BGD just left and token price didn't like it. Their departure post:
"Aave Labs believes that the whole Aave DAO and contributors should pivot in the direction they believe in, without sufficient consideration of existing contributors' expertise."
And:
"Every time we think/will think about improving v3, there will be some type of implicit/explicit artificial constraint." - Source in the forum.
This pattern started before AWW.
When BGD proposed V3.4 improvements in March 2025, Stani opposed publicly:
"This direction of frequent protocol updates is playing with fire." He called V3 "deprecated." The codebase generating $140M/year.
Source here.
"Whole point of decentralization is to create resilient systems where the users do not need to trust us as the developers or rely on anyone else to ensure functionality of the system."
V4 is still on testnet. Zero revenue. A few audits (which is good). But Labs wants to freeze V3 features and "gradually adjust parameters to encourage migration."
@DeFi_EzR3aL asked the obvious: "If v4 for example fails and we push users out of v3, the DAO is at risk of not being able to survive."
This would nuke $AAVE bags.
Importantly, fewer teams means fewer eyes on code, fewer checks on risk, more concentrated decisions.

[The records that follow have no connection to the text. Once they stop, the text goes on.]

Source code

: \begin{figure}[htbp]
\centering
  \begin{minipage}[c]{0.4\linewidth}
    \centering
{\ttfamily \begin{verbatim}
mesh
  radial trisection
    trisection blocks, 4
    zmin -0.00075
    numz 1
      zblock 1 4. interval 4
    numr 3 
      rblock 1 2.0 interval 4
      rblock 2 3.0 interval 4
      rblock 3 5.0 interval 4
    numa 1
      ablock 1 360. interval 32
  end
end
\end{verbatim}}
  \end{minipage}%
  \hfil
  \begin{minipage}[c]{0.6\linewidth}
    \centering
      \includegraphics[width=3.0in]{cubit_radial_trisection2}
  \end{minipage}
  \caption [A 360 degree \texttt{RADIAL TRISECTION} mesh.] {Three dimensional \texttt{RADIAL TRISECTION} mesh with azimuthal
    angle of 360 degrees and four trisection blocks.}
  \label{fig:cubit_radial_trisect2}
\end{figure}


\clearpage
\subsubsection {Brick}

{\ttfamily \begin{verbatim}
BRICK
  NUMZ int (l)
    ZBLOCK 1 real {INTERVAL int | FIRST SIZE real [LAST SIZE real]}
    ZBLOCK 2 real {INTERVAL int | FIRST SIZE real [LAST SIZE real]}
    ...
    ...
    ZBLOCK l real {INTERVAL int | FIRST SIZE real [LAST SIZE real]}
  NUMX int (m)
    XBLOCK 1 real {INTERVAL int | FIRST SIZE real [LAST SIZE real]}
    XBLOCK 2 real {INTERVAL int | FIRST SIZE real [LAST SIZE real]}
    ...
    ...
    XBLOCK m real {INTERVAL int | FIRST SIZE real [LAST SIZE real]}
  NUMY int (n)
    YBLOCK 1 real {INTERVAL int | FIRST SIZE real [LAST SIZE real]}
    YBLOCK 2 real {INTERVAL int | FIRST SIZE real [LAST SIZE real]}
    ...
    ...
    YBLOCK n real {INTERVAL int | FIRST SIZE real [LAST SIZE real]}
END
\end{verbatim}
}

For a protocol securing billions in USD, that directly impacts depositor confidence, TVL, revenue, and token price.
Traders and holders understand this:
BGD left, if ACI lefts after and only Aave Labs controls the security, expenditures, the DAO etc... What happens to the token price?
The bundled vote and what I want to see
AWW bundles revenue alignment, V4 ratification, foundation creation, and $51M funding into one vote.
ACI traced 663K votes to a single cluster connected to founding Aave team.
That's enough to swing any contested vote.
I support revenue alignment. I support the IP foundation. I support paying Labs well.
Before voting yes on the full package, I want:
an accountability report like ACI's.
AAVE holdings disclosure.
Consider 4-year vesting for 75k AAVE as standard, not 2.
V3 freeze only after V4 proves itself in production.
And unbundle the vote. Let each part stand on its own.
Big plus: Work on maintaining Aave Service providers from leaving.
Lastly, it is worrying that after so much feedback there were no edits to the original proposal.
The bottom line
The market gave us a futarchy-style signal. It pumped on revenue alignment and dumped on contributor loss.
MORPHO is outperforming AAVE while charging zero fees with a fraction of the TVL. The market is saying governance dysfunction hurts more than $140M in revenue helps.
Aave's dominance was built by multiple teams competing and collaborating. That model produced $140M in 2025. Consolidating everything under one entity is how you lose it.
Pass the parts that pump our bags. Fix the parts that don't.
"Aave will win" means $AAVE token pumping.